I'm sorry to report that there is a second doomsday scenario featuring the Nibiru cataclysm, which sounds like a death metal band or sushi gone very wrong. This theory is being promoted by a Wisconsin woman named Nancy Lieder, who claims that aliens from Zeta Reticuli implanted stuff in her brain telling her something will occur on Dec. 21 and it will not be good. Yet people believe her.

Just as the Russian government had to tell those citizens to stop worrying and hoarding candles, no less a government authority than NASA informs anxious Americans: "The world will not end in 2012. Our planet has been getting along just fine for more than four billion years, and credible scientists worldwide know of no threat associated with 2012."

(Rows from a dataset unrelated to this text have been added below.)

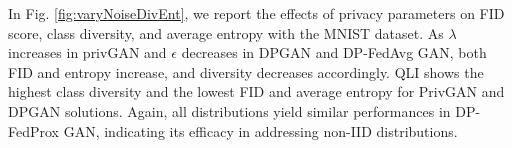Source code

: \documentclass[conference]{IEEEtran}
\begin{document}
 In Fig. \ref{fig:varyNoiseDivEnt}, we report the effects of privacy parameters on FID score, class diversity, and average entropy with the MNIST dataset.  As $\lambda$ increases in privGAN  and $\epsilon$ decreases in DPGAN and DP-FedAvg GAN, both FID  and entropy increase, and diversity decreases accordingly.  QLI shows the highest class diversity and the lowest FID and average entropy for PrivGAN and DPGAN solutions. Again, all distributions yield similar performances in DP-FedProx GAN, indicating its efficacy in addressing non-IID distributions.
 




 

 

 
\end{document}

See? Comforting news! Despite wars, plagues, pestilence, and Uggs, our planet is getting along just fine!

Still, everyone wants in on the end. Even the debunking Penn Museum will host a Final Countdown party "to ring in the end of the world." The soiree is scheduled for (when else?) Dec. 21, even though - hold on to your doomsday clock - the exhibit disputes whether that date really marks the end of the Long Count.

"There's contradictory information that gives us a little wiggle room," said Simon Martin, the show's cocurator. "It's just that people found it more appealing that it fall on the solstice. But professional Mayanists use the 23d."

Know what this means? Presents! Cake! Two more days!